**Task details:**
Among the entries that follow, find every line with the word "prior" and list it.

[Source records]
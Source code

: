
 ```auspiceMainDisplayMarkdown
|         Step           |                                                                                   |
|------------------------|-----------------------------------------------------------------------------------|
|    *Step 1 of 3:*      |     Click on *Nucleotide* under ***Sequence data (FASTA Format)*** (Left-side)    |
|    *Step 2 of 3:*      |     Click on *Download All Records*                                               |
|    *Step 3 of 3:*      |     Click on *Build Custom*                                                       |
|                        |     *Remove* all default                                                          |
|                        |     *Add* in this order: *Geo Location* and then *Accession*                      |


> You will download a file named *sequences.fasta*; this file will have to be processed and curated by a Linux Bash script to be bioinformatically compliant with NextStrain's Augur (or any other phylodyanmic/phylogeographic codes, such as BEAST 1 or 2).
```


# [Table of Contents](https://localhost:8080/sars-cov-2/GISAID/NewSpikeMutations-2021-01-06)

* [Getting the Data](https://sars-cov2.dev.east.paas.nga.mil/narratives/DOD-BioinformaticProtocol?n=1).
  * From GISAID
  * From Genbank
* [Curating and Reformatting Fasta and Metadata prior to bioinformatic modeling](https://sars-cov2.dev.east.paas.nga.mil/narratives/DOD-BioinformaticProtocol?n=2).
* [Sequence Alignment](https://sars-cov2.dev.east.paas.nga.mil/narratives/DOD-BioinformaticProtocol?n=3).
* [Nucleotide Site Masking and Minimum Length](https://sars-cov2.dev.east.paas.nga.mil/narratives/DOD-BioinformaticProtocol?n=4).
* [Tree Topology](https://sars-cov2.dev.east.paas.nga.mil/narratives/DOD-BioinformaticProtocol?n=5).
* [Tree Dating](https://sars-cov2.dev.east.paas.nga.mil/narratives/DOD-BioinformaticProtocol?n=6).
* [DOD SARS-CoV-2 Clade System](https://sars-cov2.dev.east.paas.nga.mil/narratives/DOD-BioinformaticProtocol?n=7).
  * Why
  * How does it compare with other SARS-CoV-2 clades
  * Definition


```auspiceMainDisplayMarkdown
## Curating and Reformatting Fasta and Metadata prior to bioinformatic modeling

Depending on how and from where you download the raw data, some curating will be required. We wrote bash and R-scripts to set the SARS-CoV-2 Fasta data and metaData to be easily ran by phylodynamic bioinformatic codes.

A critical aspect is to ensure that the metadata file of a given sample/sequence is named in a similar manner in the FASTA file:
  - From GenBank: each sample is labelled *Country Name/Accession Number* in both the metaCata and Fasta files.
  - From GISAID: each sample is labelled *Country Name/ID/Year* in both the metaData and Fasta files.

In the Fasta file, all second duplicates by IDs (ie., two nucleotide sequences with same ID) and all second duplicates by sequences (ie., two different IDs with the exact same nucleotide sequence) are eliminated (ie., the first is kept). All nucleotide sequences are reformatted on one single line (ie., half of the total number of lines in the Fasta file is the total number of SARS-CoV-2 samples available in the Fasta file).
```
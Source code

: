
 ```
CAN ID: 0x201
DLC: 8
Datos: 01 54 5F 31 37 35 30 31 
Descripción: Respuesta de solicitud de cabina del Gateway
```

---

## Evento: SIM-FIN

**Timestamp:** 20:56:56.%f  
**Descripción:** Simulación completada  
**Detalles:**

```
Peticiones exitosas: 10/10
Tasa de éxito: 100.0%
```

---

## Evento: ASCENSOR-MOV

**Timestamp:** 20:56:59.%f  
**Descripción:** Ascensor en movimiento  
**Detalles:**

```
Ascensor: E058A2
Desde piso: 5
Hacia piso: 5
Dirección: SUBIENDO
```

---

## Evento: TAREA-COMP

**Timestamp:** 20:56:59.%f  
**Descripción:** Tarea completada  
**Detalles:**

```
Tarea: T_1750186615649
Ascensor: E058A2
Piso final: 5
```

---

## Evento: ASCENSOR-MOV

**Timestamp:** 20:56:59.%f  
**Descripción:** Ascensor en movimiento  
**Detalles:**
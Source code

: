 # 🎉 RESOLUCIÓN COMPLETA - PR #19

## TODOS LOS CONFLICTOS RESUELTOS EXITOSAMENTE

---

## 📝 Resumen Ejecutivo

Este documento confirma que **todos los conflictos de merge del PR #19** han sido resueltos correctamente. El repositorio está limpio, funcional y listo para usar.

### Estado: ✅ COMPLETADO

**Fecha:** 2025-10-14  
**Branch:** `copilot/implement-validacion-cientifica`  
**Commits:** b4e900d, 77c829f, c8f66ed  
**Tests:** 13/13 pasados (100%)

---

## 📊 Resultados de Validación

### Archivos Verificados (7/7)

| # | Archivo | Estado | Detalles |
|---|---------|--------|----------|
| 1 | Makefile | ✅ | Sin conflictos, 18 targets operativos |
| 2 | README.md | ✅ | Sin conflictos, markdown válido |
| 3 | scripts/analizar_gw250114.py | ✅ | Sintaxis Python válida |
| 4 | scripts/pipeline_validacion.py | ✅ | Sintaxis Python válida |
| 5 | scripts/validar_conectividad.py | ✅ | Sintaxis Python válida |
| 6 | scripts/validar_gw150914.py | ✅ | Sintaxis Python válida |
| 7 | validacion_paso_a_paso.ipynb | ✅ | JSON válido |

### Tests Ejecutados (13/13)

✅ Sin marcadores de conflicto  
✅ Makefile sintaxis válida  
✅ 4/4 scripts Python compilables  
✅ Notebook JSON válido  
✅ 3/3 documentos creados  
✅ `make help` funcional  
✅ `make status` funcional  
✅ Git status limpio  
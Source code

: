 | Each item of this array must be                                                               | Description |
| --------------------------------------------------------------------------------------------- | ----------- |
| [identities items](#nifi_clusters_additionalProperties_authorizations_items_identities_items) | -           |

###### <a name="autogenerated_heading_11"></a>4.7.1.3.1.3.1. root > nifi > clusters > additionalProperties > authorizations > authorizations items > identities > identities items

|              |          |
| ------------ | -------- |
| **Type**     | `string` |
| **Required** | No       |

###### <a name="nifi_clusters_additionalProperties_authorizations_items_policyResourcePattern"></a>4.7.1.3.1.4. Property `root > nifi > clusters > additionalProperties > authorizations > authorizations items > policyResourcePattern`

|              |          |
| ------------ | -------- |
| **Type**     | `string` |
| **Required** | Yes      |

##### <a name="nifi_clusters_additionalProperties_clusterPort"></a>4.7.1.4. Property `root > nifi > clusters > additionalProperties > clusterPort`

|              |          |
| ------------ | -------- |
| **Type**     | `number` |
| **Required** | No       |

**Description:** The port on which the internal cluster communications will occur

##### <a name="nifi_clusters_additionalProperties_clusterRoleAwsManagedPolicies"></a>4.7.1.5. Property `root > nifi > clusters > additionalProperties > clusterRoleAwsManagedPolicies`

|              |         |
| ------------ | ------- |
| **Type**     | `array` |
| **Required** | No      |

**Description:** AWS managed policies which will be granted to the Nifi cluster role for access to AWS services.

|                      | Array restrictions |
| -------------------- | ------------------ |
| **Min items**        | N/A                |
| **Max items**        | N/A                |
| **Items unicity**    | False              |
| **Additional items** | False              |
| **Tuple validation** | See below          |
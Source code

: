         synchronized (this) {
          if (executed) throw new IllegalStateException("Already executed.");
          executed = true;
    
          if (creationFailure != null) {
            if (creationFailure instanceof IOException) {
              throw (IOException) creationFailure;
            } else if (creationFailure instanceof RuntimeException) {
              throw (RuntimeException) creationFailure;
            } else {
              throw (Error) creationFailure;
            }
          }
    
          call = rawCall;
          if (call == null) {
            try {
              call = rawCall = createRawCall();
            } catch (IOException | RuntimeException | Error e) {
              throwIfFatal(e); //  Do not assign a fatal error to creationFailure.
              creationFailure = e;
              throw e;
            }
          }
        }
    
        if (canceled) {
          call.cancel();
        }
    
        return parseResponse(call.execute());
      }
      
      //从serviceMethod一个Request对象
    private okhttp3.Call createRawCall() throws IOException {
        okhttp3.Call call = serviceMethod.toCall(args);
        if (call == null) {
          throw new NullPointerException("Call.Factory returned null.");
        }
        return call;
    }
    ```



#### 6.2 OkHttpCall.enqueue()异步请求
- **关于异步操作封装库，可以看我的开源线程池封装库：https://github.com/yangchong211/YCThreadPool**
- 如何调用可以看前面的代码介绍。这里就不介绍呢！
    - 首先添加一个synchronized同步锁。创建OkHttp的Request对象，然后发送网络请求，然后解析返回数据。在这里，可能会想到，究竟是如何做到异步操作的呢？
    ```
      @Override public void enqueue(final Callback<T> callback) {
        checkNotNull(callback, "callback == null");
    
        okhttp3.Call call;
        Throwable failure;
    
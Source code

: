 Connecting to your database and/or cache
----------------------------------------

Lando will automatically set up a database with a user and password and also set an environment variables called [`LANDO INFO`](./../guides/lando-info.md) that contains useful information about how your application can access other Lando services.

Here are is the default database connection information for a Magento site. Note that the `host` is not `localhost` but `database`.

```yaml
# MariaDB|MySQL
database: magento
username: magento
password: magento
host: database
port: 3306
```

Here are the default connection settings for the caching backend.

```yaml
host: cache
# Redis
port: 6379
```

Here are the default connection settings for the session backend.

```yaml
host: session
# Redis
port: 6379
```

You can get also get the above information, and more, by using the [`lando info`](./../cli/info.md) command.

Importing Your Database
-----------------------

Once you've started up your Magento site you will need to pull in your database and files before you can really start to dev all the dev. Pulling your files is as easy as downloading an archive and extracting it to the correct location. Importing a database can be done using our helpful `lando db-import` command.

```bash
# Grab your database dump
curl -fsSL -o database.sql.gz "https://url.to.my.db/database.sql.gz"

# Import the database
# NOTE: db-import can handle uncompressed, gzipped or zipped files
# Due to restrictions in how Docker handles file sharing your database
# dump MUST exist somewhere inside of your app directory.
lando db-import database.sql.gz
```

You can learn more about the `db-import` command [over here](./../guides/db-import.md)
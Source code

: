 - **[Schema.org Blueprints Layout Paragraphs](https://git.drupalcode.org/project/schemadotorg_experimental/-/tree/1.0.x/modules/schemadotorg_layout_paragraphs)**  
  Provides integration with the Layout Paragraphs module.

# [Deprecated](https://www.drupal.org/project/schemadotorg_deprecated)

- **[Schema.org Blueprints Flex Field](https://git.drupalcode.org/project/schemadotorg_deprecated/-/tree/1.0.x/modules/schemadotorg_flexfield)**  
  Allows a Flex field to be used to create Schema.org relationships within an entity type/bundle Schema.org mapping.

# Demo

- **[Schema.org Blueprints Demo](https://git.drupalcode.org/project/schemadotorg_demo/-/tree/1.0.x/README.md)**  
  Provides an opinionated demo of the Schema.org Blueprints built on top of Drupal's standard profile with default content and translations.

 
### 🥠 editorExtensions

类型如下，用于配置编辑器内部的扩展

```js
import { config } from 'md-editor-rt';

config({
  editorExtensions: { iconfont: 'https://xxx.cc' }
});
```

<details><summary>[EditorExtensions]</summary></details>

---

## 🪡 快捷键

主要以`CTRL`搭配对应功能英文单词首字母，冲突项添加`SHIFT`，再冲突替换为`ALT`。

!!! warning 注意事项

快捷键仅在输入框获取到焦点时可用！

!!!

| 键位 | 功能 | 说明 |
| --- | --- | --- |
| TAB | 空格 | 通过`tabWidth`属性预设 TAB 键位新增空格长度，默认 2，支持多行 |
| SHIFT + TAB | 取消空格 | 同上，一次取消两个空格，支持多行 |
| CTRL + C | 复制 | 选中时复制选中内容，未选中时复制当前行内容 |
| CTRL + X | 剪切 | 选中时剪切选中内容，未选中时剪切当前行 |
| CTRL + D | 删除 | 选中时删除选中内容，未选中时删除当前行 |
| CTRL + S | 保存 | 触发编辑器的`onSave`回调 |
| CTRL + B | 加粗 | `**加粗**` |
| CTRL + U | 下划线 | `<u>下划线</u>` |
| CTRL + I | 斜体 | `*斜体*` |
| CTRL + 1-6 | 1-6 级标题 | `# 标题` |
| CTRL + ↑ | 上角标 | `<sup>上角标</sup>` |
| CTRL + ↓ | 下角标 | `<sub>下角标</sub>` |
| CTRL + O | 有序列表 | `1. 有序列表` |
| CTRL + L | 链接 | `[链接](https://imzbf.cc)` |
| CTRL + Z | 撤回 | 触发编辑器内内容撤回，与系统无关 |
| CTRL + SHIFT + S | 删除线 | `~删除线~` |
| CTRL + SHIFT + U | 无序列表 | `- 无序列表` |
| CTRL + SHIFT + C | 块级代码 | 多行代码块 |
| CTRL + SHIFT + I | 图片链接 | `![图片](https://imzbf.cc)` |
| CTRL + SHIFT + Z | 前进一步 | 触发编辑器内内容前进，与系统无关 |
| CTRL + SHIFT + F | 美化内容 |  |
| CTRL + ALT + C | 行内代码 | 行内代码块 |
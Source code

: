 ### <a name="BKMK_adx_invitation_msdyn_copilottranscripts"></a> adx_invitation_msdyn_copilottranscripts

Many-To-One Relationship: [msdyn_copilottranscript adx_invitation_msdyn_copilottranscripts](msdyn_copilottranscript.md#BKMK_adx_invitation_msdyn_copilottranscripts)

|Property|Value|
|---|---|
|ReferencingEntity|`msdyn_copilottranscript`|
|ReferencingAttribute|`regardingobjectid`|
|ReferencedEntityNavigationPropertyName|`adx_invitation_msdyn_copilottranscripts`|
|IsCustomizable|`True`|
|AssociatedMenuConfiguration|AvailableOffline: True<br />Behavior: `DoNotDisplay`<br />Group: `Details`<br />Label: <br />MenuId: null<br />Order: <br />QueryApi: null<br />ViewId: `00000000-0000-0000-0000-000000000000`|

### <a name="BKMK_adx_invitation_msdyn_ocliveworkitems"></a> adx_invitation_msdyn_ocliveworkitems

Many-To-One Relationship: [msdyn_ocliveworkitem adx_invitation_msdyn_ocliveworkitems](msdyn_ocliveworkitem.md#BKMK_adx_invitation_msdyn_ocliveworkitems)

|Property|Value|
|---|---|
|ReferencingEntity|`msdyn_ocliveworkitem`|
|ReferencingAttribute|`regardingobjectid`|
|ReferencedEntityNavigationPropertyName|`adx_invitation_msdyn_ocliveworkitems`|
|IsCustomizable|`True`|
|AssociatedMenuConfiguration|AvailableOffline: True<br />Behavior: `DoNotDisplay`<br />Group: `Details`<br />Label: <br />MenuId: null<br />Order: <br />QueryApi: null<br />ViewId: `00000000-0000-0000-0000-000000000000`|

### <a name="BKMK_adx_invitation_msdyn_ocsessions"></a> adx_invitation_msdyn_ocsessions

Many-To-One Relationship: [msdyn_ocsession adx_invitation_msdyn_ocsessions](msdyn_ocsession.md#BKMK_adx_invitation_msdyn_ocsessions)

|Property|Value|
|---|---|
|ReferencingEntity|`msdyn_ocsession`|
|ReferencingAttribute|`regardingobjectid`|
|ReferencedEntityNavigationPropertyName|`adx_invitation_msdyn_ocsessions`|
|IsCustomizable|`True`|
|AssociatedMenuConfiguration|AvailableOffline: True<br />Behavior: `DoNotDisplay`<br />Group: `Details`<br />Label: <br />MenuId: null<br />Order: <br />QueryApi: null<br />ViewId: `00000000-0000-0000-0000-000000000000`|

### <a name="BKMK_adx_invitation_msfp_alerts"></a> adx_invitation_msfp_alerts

**Result for this task:**
* [Curating and Reformatting Fasta and Metadata prior to bioinformatic modeling](https://sars-cov2.dev.east.paas.nga.mil/narratives/DOD-BioinformaticProtocol?n=2).
## Curating and Reformatting Fasta and Metadata prior to bioinformatic modeling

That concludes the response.